Height 24 mm (0.94 inch), diameter of rim 202 mm (7.95 inch), diameter of footring 118 mm (4.65 inch), weight 282 grams (9.95 ounce (oz.))

 

Dish on footring with a flat rim and a moulded wavy edge in relief. Decorated in underglaze blue with a village with a church and houses, a lighthouse with trees, figures with a cow, and the poles with clouds. The slightly crimped rim is painted with a wave-scroll border. On the reverse three sprays of flowering branches. The low footring is encircled with a double concentric band.

 

This design on this dish has traditionally been called 'Deshima' or 'Scheveningen'. It certainly does not depict the Dutch factory in Deshima (Nagasaki), a fan-shaped, man-made island in Japan to which Westerners were restricted between 1641 and 1862. Scheveningen, a fisherman´s village on the Dutch coast near The Hague, is a more appropriate name. In fact, 47 "Scheveningen" plates were already mentioned in the 1778 sale catalogue of the porcelain shop of Martha Raap in Amsterdam, clearly indicating this type. Research was undertaken to find the print that was used as a model, non with this view have come to light. it is therefore possible that another source was used, maybe a plate or dish in the so-called Frijtom style. This is the most common version of this design, copied by the Chinese. The design, almost certainly copied from a drawing by Frederick van Frijtom (1652-1702), was highly popular in The Netherlands, and possibly also in Japan as a kind of Western exoticism.

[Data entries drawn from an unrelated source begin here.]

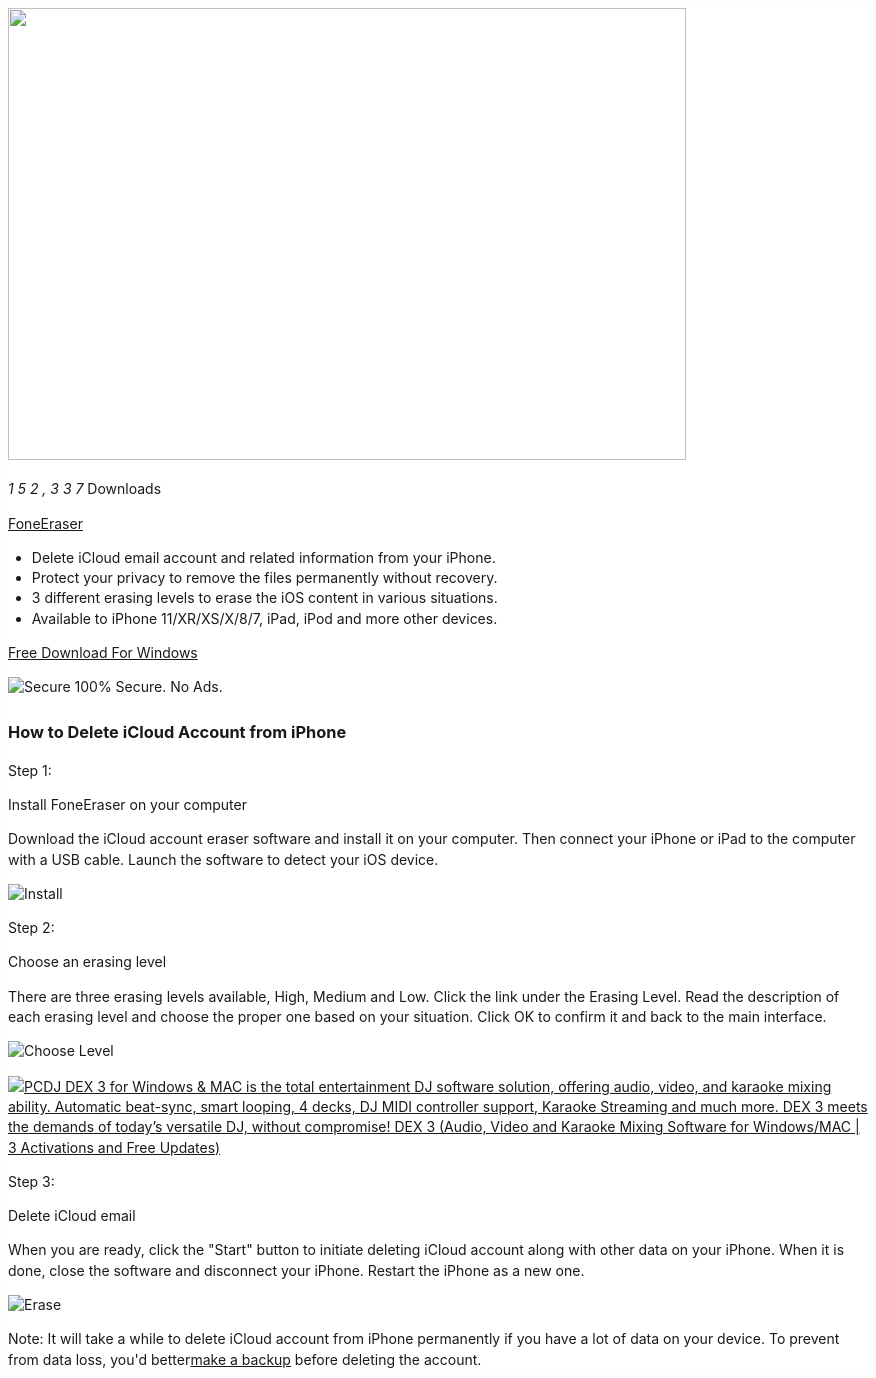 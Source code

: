 <a href="https://ukaidot.sjv.io/c/5597632/1793234/19578" target="_top" id="1793234"><img src="//a.impactradius-go.com/display-ad/19578-1793234" border="0" alt="" width="678" height="452"/></a><img height="0" width="0" src="https://imp.pxf.io/i/5597632/1793234/19578" style="position:absolute;visibility:hidden;" border="0" />


_1_ _5_ _2_ _,_ _3_ _3_ _7_  Downloads

[FoneEraser](https://tools.techidaily.com/aiseesoft/fone-eraser/)

* Delete iCloud email account and related information from your iPhone.
* Protect your privacy to remove the files permanently without recovery.
* 3 different erasing levels to erase the iOS content in various situations.
* Available to iPhone 11/XR/XS/X/8/7, iPad, iPod and more other devices.

[Free Download For Windows](https://secure.2checkout.com/order/checkout.php?PRODS=4645623&QTY=1&AFFILIATE=108875&CART=1)

![Secure](https://www.aiseesoft.com/images/product/secure.svg) 100% Secure. No Ads.

### How to Delete iCloud Account from iPhone

Step 1:

Install FoneEraser on your computer

 Download the iCloud account eraser software and install it on your computer. Then connect your iPhone or iPad to the computer with a USB cable. Launch the software to detect your iOS device.

![Install](https://www.aiseesoft.com/images/iphone-data-eraser/connect-device.jpg)

Step 2:

Choose an erasing level

 There are three erasing levels available, High, Medium and Low. Click the link under the Erasing Level. Read the description of each erasing level and choose the proper one based on your situation. Click OK to confirm it and back to the main interface.

![Choose Level](https://www.aiseesoft.com/images/iphone-data-eraser/select-erasing-level.jpg)

<a href="https://shop.pcdj.com/order/checkout.php?PRODS=4698824&QTY=1&AFFILIATE=108875&CART=1"> <img src="https://secure.avangate.com/images/merchant/47f4b6321e9fd8e8f7326a6adc1a7c1e/products/dex3pro-screenshot-homepage.png" border="0">PCDJ DEX 3 for Windows & MAC is the total entertainment DJ software solution, offering audio, video, and karaoke mixing ability. Automatic beat-sync, smart looping, 4 decks, DJ MIDI controller support, Karaoke Streaming and much more. 
DEX 3 meets the demands of today’s versatile DJ, without compromise! 
DEX 3 (Audio, Video and Karaoke Mixing Software for Windows/MAC | 3 Activations and Free Updates)</a>


Step 3:

Delete iCloud email

 When you are ready, click the "Start" button to initiate deleting iCloud account along with other data on your iPhone. When it is done, close the software and disconnect your iPhone. Restart the iPhone as a new one.

![Erase](https://www.aiseesoft.com/images/iphone-data-eraser/start-erasing.jpg)

 Note: It will take a while to delete iCloud account from iPhone permanently if you have a lot of data on your device. To prevent from data loss, you'd better[make a backup](https://tools.techidaily.com/) before deleting the account.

The rim design is unique in Chinese export porcelain and is almost certainly after a silver original. (Howard & Ayers 1978, vol. 1, pp.72-73), (Terwee 1989, pp.494-501), (Jörg 2003/1, p.240)

 

These dishes with the so called 'Deshima' or 'Scheveningen' design first appeared, in underglaze blue, on Japanese dishes of around c.1700. In the collection of the Groninger Museum is a blanc Chinese porcelain dish overdecorated in Delft (the Netherlands) c.1700-1730 with identical design. (Jörg 2003/1, cat. 307a)

 

For identically decorated dishes, please see:

For a similarly decorated, sold, Chinese dish, please see:

For an originally decorated, sold, Japanese dish, please see:

Condition: Some popped bubbles, glaze caused during the firing process, and a chip to the rim.

 

References:

Lunsingh Scheurleer 1966, cat. 272

Lunsingh Scheurleer 1971, cat. 65

Corbeiller 1974, cat. 10.

Howard & Ayers 1978, vol. 1, cat. 32

Jenyns 1979, cat. 19a, (i)

Arts 1983, Lochem 1983, Plate 57

New York 1985, lot 22

Lunsingh Scheurleer 1989, cat. 176

Terwee 1989, pp.494-501

Kassel 1990, cat. 246

Howard 1994, cat 11

New York 2000, lot 95

Jörg 2003/1, cat. 306 & 307

Amsterdam 2007, lots 223-233

Antonin & Suebsman 2009, cat. 99

Schölvinck 2010, pp. 56-58

Sargent 2012, cat. 42

 

Price: Sold.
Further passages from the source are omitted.